I decided a long time ago that I am pretty much an old soul, so really I’m not even that picky about finding a local group of friends in my age group, but dating is an entirely different story. I’m perfectly content to gab with my slightly older colleagues, bond with the people in my yoga class, and grab coffee with my married friends while their kids are still at day-care. I can handle the fact that most of the people that I meet here are either in the college age-range, or the very post college age-range. I love hearing the advice of my past professors, love getting feedback from a wiser person with more life experience than I do, love having intelligent conversations with any person regardless of age, but when it comes to dating I try to stick to my own age-range. (a task that proves slightly difficult in my currant town).

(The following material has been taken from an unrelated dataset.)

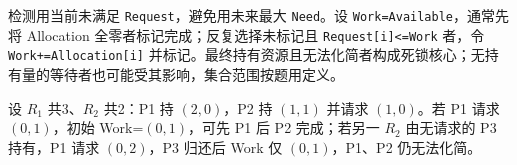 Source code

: 检测用当前未满足 \texttt{Request}，避免用未来最大 \texttt{Need}。设 \texttt{Work=\allowbreak{}Available}，通常先将 Allocation 全零者标记完成；反复选择未标记且 \texttt{Request[\allowbreak{}i]\allowbreak{}<\allowbreak{}=\allowbreak{}Work} 者，令 \texttt{Work+\allowbreak{}=\allowbreak{}Allocation[\allowbreak{}i]\allowbreak{}} 并标记。最终持有资源且无法化简者构成死锁核心；无持有量的等待者也可能受其影响，集合范围按题用定义。

设 \(R_1\) 共3、\(R_2\) 共2：P1 持 \((2,0)\)，P2 持 \((1,1)\) 并请求 \((1,0)\)。若 P1 请求 \((0,1)\)，初始 Work=\((0,1)\)，可先 P1 后 P2 完成；若另一 \(R_2\) 由无请求的 P3 持有，P1 请求 \((0,2)\)，P3 归还后 Work 仅 \((0,1)\)，P1、P2 仍无法化简。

When I first discovered that making friends as an adult is essentially like dating, I thought “this is a lot of effort, and my time is a precious commodity, I’d rather just date someone if I’m going to invest the time” But recent experiences have made me recant this statement. I forgot about all the awkward expectations and mixed messages that can accompany dating (though they can certainly accompany friendship as well, it’s much more loaded in a dating situation). When I was in college my grandmother send me a letter, and the closing line was “look out for all the jerks and weirdos out there” At the time I thought this was hilarious, and even today my mother and I still say that to each other, but the more time I spend in the adult dating world the more I think my grandmother was really on to something.  There are an infinite number of jerks and weirdos out there, and for whatever reason, quite a few of them seem to be drawn to me.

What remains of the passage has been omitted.